Reviewed by Bill Kirton
When you read this book, be prepared to think; not in any
heavy, academic, pretentious way, just gently, quietly, reasonably. Be
prepared, too, to re-examine how you use words and how you look at (and judge)
other people. That doesn’t mean it’s some worthy, ‘improving’ tome, couched in
arcane philosophical or psychological terms. On the contrary, it’s a careful,
uncomplicated invitation for us to take a wee step back from our assumptions,
the everyday attitudes we carry, the loose way we use language. It challenges
the way we create compartments, chop reality into manageable chunks, box them
up and label them, even though some chunks shouldn’t be in the same box and
most labels are at best inadequate and at worst wrong.
And the problem inherent in such an approach is exacerbated
when what we’re dealing with is not abstract ‘chunks of reality’ but people.
Cally Philips has worked a lot with people with ‘learning difficulties’. (The
need to use quotation marks around apparently familiar, ‘normal’ terms is
obvious from the early pages of the book.) The expression ‘learning
difficulties’ has (thankfully) evolved from ‘mental retardation’ and worse
because nowadays we try to be careful of the terms we use. There’s certainly been
progress, but there’s still an underlying assumption that, because most of us
‘feel normal’, those who are different must be ‘abnormal’. But, as the author
points out, the people who’ve decided what ‘normal’ means are – yes, you’ve
guessed it – the ‘normal’ ones. ‘Normal’ isn’t a hard scientific fact; it’s a
consensus.
So, we assess ‘disadvantaged’ individuals, judge them, stick
labels on them so that we can accommodate them in a specially designated bit of
our reality. They are ‘other’. And now we’ve dealt with them, so we can ignore
them. But that doesn’t work for the author here. She doesn't keep quiet,
doesn't look away, doesn't hide behind the labels and attitudes provided by
others. She’s honest and says what she sees. And she chooses to use a very
clearly fact-based fiction to show that the category ‘abnormal’ is as rich,
varied and human as its ‘normal’ counterpart and that, however we refine the
labels we stick on people, they’re still restrictive and misleading.

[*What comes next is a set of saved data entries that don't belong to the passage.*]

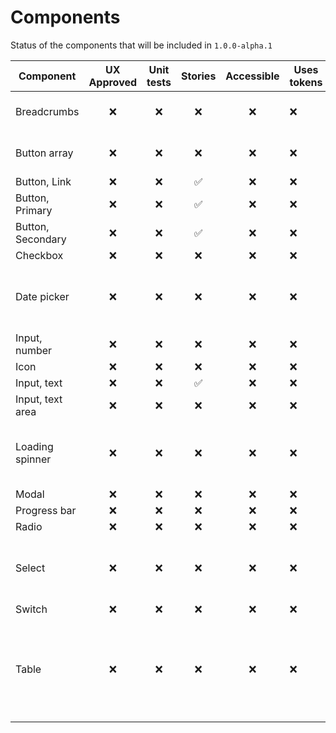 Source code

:# Components

Status of the components that will be included in `1.0.0-alpha.1`

| Component         | UX Approved | Unit tests | Stories | Accessible | Uses tokens | Comment                                                  |
| ----------------- | :---------: | :--------: | :-----: | :--------: | ----------- | -------------------------------------------------------- |
| Breadcrumbs       |     ❌      |     ❌     |   ❌    |     ❌     | ❌          | Maybe not in alpha1?                                     |
| Button array      |     ❌      |     ❌     |   ❌    |     ❌     | ❌          | Maybe not in alpha1?                                     |
| Button, Link      |     ❌      |     ❌     |   ✅    |     ❌     | ❌          |                                                          |
| Button, Primary   |     ❌      |     ❌     |   ✅    |     ❌     | ❌          |                                                          |
| Button, Secondary |     ❌      |     ❌     |   ✅    |     ❌     | ❌          |                                                          |
| Checkbox          |     ❌      |     ❌     |   ❌    |     ❌     | ❌          |                                                          |
| Date picker       |     ❌      |     ❌     |   ❌    |     ❌     | ❌          | Complex, prob require 3rd party lib                      |
| Input, number     |     ❌      |     ❌     |   ❌    |     ❌     | ❌          |                                                          |
| Icon              |     ❌      |     ❌     |   ❌    |     ❌     | ❌          |                                                          |
| Input, text       |     ❌      |     ❌     |   ✅    |     ❌     | ❌          |                                                          |
| Input, text area  |     ❌      |     ❌     |   ❌    |     ❌     | ❌          |                                                          |
| Loading spinner   |     ❌      |     ❌     |   ❌    |     ❌     | ❌          | Do we also need the loading-dots?                        |
| Modal             |     ❌      |     ❌     |   ❌    |     ❌     | ❌          |                                                          |
| Progress bar      |     ❌      |     ❌     |   ❌    |     ❌     | ❌          |                                                          |
| Radio             |     ❌      |     ❌     |   ❌    |     ❌     | ❌          |                                                          |
| Select            |     ❌      |     ❌     |   ❌    |     ❌     | ❌          | Complex, prob require 3rd party lib                      |
| Switch            |     ❌      |     ❌     |   ❌    |     ❌     | ❌          |                                                          |
| Table             |     ❌      |     ❌     |   ❌    |     ❌     | ❌          | Complex, prob require 3rd party lib, maybe not in beta1? |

But everything I’ve said is outlined much more simply and
accessibly in the introduction. Her style is friendly, conversational and
honest and, when we move to what she describes as ‘fictional stories based on
factual experience’, she continues to draw us into her revelations by creating
characters and situations which, yes, underline the message but are also
moving, funny and entertaining. In her own words, she’s ‘respect[ing] the
real-life experience of the people whose lives [she’s] fictionalised’ in order
to ‘teach insight for those of us who so badly need it’.
The first story is called Gary gets to be God and there’s a beautiful
irony in the title.
But, in a group improvisation, with the theme of ‘where do
you want to go?’, poor, powerless Gary
gets to be God. It’s a beautifully orchestrated story with a poignant ending.

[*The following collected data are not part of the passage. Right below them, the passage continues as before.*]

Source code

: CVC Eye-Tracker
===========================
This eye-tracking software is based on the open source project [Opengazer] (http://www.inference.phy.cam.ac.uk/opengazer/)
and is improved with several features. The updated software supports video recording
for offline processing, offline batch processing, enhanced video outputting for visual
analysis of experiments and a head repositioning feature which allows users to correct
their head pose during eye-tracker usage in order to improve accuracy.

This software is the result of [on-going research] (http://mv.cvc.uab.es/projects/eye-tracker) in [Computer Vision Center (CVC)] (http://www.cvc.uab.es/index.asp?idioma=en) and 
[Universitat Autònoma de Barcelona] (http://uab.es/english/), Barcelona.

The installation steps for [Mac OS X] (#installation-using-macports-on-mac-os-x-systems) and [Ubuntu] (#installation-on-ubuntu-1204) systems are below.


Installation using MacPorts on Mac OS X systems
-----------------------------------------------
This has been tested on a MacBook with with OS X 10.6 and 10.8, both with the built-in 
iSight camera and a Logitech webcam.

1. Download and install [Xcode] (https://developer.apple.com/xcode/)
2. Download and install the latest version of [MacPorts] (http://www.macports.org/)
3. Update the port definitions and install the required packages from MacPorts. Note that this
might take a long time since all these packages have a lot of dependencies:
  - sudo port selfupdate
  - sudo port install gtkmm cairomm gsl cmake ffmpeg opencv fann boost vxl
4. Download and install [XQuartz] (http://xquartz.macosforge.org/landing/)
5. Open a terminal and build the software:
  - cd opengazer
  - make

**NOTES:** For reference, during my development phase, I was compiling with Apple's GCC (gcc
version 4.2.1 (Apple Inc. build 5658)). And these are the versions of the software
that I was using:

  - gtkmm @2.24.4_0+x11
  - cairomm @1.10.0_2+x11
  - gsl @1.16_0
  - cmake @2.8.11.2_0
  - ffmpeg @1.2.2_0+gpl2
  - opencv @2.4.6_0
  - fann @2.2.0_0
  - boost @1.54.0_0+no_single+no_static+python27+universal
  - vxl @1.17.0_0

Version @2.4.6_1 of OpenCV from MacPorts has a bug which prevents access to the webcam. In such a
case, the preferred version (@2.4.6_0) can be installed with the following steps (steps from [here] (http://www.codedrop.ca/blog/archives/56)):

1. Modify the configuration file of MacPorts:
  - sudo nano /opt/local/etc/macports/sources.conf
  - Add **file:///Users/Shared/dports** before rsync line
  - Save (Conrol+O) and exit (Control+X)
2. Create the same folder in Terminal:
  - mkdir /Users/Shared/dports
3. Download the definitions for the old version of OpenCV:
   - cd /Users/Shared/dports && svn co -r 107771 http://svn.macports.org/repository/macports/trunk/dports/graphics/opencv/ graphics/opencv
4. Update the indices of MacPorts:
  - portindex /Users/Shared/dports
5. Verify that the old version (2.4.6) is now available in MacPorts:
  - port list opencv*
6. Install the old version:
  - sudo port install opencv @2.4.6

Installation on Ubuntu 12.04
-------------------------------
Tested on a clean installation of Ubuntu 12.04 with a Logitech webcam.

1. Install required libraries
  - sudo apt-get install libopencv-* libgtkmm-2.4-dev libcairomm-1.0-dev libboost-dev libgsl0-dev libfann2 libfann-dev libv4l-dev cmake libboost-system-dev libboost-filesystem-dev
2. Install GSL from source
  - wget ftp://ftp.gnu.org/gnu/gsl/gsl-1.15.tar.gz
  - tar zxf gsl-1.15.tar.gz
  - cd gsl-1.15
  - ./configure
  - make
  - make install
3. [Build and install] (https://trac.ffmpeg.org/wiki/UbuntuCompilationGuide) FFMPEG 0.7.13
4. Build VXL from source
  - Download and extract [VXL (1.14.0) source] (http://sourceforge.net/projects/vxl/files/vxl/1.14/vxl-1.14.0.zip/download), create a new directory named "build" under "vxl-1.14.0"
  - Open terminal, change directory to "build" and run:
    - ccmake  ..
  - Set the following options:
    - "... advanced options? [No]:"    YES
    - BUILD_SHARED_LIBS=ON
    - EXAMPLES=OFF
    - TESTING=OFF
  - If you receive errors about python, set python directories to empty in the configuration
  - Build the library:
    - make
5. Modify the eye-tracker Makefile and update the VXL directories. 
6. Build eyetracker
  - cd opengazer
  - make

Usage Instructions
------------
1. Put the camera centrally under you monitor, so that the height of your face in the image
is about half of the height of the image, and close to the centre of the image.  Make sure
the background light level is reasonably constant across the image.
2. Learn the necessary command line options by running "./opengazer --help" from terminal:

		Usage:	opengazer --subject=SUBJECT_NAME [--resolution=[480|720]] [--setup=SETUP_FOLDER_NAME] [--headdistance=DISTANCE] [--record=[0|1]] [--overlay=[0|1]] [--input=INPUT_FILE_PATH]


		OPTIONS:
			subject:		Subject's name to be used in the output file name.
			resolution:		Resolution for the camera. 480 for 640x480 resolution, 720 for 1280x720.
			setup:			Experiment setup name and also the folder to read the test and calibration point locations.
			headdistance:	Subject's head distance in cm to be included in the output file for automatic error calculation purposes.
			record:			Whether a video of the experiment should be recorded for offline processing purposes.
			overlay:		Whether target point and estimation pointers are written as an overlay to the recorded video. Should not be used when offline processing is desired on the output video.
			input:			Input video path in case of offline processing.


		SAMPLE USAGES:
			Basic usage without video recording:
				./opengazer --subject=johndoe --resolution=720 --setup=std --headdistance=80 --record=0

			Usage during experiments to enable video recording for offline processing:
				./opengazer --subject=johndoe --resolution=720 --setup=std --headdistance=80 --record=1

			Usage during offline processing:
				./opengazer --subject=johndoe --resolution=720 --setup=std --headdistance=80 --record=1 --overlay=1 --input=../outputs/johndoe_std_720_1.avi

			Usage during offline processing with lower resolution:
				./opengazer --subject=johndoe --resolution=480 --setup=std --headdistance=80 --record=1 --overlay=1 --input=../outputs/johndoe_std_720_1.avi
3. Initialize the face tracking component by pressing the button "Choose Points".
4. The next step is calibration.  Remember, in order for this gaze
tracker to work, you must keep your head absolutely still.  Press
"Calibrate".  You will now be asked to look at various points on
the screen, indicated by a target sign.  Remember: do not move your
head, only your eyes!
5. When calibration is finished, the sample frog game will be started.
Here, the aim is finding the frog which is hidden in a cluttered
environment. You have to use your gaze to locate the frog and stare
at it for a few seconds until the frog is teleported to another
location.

The other three stories work in similar ways. In Jonjo Can't Sit Still, Jonjo has
Attention Deficit Hyperactive Disorder (which we all glibly shorten to ADHD and
assume that the label ‘explains’ things). The impact of this story comes from
the fact that Jonjo tells it himself and so we get access to his normality,
which turns out to be as legitimate as ours. Philips lets him ‘explain himself’
by using a combination of his own impulses and the language other people use
about him. The writing is very clever as we see the logic, the ‘normality’ of
how his mind works, of how he interprets/understands expressions. He loves to
run and he’s ‘an accident waiting to happen’, so he runs, a car hits him and
the accident has happened. Why did it happen? ‘There is no reason to an
accident’ he says. His father uses the expression ‘you’ve hit the nail on the
head’ so when he tells a doctor ‘I have low self-esteem’ and sees from her
facial expression that he’s surprised her, he says ‘Sorry, I didn’t mean to hit
the nail on the head’.
Philips helps us to share the world as he sees it. He’s sensitive
to clichés, to what others say and think. And he loves to run. So the ‘normal’

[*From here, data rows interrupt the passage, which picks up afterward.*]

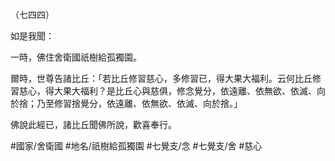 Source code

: （七四四）

如是我聞：

一時，佛住舍衛國祇樹給孤獨園。

爾時，世尊告諸比丘：「若比丘修習慈心，多修習已，得大果大福利。云何比丘修習慈心，得大果大福利？是比丘心與慈俱，修念覺分，依遠離、依無欲、依滅、向於捨；乃至修習捨覺分，依遠離、依無欲、依滅、向於捨。」

佛說此經已，諸比丘聞佛所說，歡喜奉行。

#國家/舍衛國
#地名/祇樹給孤獨園
#七覺支/念
#七覺支/舍
#慈心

people give him Ritalin to slow him down. Then comes his first accident and
he’s on crutches for a while, which allows him to share another insight.
‘Crutches slowed me down a bit,’ he says, ‘but Ritalin slows me down on the
inside too and crutches only slowed me down on the outside’.
I’m doing too much story-telling, but it’s simply to
illustrate how the fictions are so carefully tailored to enhance the central
message with regard to the tyranny of labels. The central figures of the other
two stories, Heather and Angus, have different problems again and give more
examples of how badly they’re served by our preconceptions and how the
differences between us and them blind us to the similarities. We are, indeed,
all Jock Tamson’s Bairns – not equal, no, not by a long way, but all the same,
all individuals with our idiosyncrasies and gifts, flaws and beauties. In the
last part of the book, we see the fictional ‘No Labels’ drama group improvising
again, interacting. All its members have ‘difficulties’, but the improvisations
impose no restrictions. They can be who they are and the results show that who
they are is valid. In fact, the improvisations sound like much more positive
ways to pass the time than watching TV or indulging in all the other herd
activities that constitute normality for the majority of ‘normals’. These are
lives being lived, individuals with their own precious selves, all different,
all valuable.
Labels are supposed to identify; in fact, they obscure.